§ **Work instruction**: Would you please return the lines of the entries below starting at the line that has "NodeJS è stato sviluppato per essere utilizzato" and ending at the line that has "viene eseguita più", both included, exactly as they are?

§ **Records to use**:
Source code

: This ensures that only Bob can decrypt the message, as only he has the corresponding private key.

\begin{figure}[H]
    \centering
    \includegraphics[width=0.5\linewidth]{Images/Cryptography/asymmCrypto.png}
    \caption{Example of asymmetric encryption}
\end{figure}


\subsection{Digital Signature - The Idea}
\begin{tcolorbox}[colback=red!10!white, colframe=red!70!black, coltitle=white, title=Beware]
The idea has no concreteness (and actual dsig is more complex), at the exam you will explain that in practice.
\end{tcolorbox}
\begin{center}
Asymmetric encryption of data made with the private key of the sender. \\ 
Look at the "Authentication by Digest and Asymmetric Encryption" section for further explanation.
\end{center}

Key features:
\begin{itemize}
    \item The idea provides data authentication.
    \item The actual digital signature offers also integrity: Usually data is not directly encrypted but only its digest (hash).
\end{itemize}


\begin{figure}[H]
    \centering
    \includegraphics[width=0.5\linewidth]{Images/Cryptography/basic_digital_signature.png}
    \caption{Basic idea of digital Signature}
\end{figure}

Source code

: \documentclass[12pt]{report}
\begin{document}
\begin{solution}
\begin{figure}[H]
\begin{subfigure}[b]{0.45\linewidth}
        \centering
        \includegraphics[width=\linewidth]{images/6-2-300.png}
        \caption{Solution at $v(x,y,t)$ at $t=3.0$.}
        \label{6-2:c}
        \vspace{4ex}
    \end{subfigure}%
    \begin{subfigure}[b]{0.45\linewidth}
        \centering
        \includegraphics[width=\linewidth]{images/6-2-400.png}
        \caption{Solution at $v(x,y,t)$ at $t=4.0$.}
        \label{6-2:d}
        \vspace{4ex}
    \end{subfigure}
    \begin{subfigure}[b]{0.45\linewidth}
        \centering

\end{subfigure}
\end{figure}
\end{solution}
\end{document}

--

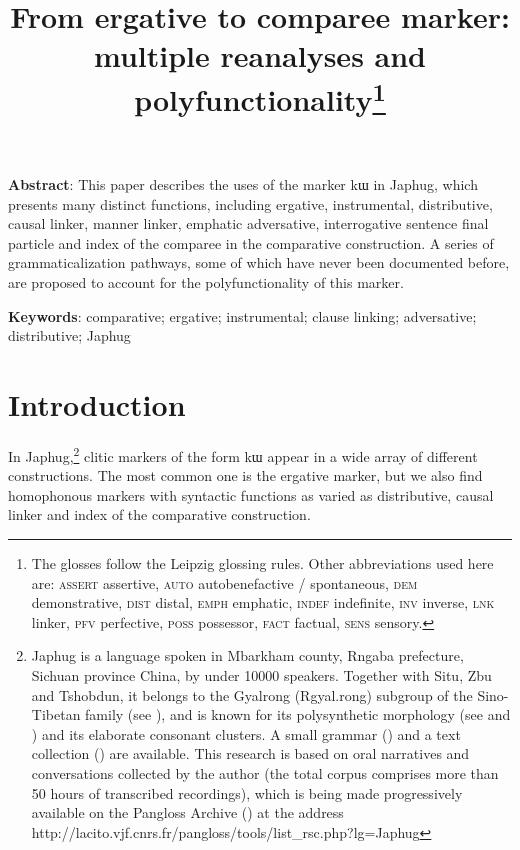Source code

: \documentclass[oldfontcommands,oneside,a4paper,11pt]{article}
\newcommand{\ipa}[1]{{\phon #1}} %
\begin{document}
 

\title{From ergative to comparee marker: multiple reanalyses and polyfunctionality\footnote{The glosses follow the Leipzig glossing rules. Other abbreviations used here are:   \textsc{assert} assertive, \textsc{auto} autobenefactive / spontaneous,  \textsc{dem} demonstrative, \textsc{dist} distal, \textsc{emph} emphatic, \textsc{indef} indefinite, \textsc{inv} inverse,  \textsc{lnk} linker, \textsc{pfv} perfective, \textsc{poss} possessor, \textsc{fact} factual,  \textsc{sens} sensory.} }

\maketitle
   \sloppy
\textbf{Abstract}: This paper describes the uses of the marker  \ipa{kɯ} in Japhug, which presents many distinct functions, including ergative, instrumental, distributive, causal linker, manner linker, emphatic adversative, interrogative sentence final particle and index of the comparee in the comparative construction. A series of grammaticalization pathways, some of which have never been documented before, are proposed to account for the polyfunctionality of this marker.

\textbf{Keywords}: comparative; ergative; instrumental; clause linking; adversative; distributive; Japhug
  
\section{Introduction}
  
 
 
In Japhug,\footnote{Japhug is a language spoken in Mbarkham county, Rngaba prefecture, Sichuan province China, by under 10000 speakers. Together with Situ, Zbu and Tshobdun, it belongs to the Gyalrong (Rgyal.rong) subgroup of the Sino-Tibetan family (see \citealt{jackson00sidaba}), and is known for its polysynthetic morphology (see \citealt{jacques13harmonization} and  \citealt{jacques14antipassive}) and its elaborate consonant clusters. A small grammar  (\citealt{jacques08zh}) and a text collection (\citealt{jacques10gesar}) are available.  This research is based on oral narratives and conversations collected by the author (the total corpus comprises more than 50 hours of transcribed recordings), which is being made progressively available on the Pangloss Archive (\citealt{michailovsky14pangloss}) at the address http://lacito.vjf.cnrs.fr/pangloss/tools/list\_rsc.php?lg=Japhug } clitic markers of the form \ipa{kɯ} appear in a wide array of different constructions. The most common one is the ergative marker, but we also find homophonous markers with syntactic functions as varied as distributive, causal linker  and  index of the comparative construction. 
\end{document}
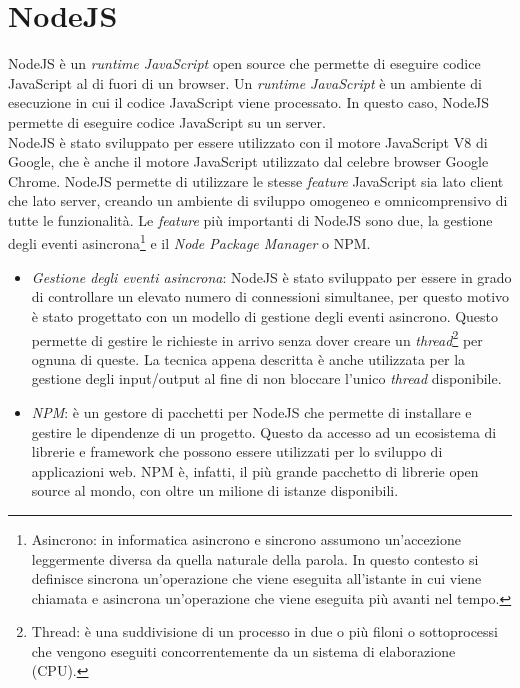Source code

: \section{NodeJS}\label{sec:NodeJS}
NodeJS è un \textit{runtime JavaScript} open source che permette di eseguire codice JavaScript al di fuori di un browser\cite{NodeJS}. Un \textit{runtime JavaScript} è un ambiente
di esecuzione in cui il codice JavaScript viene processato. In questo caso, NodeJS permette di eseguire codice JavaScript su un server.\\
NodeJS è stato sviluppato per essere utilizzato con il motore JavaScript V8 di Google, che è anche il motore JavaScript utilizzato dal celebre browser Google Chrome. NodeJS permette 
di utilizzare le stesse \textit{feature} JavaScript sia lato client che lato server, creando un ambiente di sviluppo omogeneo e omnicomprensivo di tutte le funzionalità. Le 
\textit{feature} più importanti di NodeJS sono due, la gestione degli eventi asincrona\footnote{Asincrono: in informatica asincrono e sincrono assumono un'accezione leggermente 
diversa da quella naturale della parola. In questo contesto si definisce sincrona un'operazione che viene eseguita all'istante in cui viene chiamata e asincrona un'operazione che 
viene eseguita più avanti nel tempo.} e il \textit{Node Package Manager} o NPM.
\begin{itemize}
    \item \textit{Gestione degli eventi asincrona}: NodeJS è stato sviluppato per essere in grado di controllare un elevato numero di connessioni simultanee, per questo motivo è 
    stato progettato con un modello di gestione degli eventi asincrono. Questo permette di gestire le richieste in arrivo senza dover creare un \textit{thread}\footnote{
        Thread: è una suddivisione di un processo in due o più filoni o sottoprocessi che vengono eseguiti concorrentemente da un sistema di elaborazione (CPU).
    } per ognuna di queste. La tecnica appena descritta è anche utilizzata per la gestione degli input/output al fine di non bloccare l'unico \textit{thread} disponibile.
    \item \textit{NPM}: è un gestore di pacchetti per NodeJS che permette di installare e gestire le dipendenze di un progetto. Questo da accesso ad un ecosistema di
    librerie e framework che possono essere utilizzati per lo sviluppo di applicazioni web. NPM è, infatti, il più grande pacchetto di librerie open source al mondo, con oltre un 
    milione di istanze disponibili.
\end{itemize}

§ **Written answer**:
NodeJS è stato sviluppato per essere utilizzato con il motore JavaScript V8 di Google, che è anche il motore JavaScript utilizzato dal celebre browser Google Chrome. NodeJS permette 
di utilizzare le stesse \textit{feature} JavaScript sia lato client che lato server, creando un ambiente di sviluppo omogeneo e omnicomprensivo di tutte le funzionalità. Le 
\textit{feature} più importanti di NodeJS sono due, la gestione degli eventi asincrona\footnote{Asincrono: in informatica asincrono e sincrono assumono un'accezione leggermente 
diversa da quella naturale della parola. In questo contesto si definisce sincrona un'operazione che viene eseguita all'istante in cui viene chiamata e asincrona un'operazione che 
viene eseguita più avanti nel tempo.} e il \textit{Node Package Manager} o NPM.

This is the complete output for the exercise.